San Juan Bautista, que en la cárcel había oído hablar de las obras de Cristo, envió dos de sus discípulos a preguntarle: «¿Eres tú el que ha de venir, o debemos esperar a otro?»

Nuestro Señor, infinitamente bueno e infinitamente sabio, conociendo el pensamiento secreto de Juan, y lleno de misericordia para con sus discípulos, les demuestra a estos, no por palabras, sino por la prueba más indudable de todas, el milagro, que es realmente el Mesías.

Y añadió: «Id y contad a Juan lo que oís y veis: los ciegos ven y los cojos andan, los leprosos quedan limpios y los sordos oyen, los muertos resucitan y se anuncia a los pobres la Buena Nueva.»

Nuestro Señor concluyó su respuesta con estas sorprendentes palabras: «¡Y bienaventurado aquel que no halle escándalo en mí!»

Estas palabras recuerdan las del santo anciano Simeón: Este Niño está en el mundo para la caída y la resurrección de un gran número en Israel, y para ser un signo de contradicción.

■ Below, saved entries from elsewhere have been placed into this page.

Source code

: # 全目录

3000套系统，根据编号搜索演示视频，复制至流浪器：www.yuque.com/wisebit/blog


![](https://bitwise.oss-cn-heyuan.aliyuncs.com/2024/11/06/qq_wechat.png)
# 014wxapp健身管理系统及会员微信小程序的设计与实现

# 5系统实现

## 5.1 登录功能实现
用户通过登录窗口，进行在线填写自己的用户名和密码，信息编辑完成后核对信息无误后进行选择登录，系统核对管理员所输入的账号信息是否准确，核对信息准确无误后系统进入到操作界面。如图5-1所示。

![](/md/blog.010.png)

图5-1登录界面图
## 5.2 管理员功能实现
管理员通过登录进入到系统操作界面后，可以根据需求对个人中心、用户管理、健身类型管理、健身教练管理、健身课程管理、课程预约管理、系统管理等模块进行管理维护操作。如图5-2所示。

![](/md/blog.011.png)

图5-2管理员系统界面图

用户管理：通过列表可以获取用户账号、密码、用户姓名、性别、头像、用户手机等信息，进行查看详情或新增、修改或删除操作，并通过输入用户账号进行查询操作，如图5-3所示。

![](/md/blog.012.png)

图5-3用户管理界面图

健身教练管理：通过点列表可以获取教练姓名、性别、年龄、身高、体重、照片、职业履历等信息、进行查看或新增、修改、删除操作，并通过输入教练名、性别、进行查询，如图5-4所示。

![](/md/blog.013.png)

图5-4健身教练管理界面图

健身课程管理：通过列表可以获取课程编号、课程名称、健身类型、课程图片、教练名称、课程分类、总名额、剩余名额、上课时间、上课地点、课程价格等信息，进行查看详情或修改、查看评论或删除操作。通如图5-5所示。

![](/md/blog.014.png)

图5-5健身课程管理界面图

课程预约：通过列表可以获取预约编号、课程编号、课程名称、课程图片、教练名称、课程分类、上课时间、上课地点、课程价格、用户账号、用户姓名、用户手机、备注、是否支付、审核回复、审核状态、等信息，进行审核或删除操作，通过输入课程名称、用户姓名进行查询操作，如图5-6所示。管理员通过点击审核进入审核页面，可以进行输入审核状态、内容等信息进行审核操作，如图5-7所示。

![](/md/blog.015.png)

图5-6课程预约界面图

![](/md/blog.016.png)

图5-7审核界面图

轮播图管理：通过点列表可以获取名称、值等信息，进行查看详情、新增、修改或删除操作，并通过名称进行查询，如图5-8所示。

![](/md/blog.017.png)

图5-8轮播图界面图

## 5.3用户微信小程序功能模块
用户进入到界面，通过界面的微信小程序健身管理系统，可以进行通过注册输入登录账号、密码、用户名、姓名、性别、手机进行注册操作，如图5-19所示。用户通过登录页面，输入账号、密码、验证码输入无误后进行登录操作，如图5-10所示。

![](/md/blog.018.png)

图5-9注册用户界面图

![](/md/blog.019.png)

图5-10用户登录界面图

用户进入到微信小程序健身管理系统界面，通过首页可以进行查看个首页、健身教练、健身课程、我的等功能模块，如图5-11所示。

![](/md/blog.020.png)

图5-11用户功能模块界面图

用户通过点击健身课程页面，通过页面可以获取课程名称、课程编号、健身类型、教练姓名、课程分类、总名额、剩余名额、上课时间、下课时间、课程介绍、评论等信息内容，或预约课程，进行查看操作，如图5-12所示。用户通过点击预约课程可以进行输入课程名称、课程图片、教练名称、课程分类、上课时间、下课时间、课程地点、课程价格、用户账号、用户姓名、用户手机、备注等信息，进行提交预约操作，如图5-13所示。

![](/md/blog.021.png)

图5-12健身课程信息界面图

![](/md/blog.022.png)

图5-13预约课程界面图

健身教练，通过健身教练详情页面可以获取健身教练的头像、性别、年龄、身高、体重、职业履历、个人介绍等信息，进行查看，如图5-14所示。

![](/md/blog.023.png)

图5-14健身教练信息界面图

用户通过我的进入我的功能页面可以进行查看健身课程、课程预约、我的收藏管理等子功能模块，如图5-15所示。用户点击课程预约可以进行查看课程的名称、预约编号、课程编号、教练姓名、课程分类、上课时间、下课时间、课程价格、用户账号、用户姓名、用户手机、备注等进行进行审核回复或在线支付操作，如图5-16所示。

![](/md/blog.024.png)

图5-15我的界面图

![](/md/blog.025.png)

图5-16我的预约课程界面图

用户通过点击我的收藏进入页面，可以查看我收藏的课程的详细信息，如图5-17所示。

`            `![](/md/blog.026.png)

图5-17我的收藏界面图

La posición en pro o en contra de Jesús será el último factor de la única legítima discriminación de los hombres.

Jesús es signo de contradicción, y todo su Evangelio y la historia de la Iglesia por Él fundada son una demostración de ello.

Los fariseos orgullosos se escandalizaban…Y después ellos se escandalizaron los filósofos paganos… Y aún hoy, ¡cuántos falsos sabios!, ¡cuántos científicos hinchados de su ciencia!, ¡cuántos ricos y felices según el mundo se escandalizan de Jesucristo!…

¡Cuántos cristianos, consagrados a sus vicios, se escandalizan de Nuestro Señor, de su doctrina, de su moral, de su Iglesia, y desprecian nuestra Santa Religión!…

¡Cuántos católicos se escandalizan ante la crisis de la sociedad y de la Iglesia!…

¡Cuántos «tradicionalistas» se escandalizar de la Tradición!…

Consideremos qué significa escandalizarse de Jesucristo

1o Es negarse, a pesar de sus milagros, a reconocerlo por nuestro Dios y adorarlo; y eso a causa de su debilidad aparente, de su pobreza, de sus humillaciones, de su Pasión…, como hicieron los judíos, como lo hacen aún tantos ateos…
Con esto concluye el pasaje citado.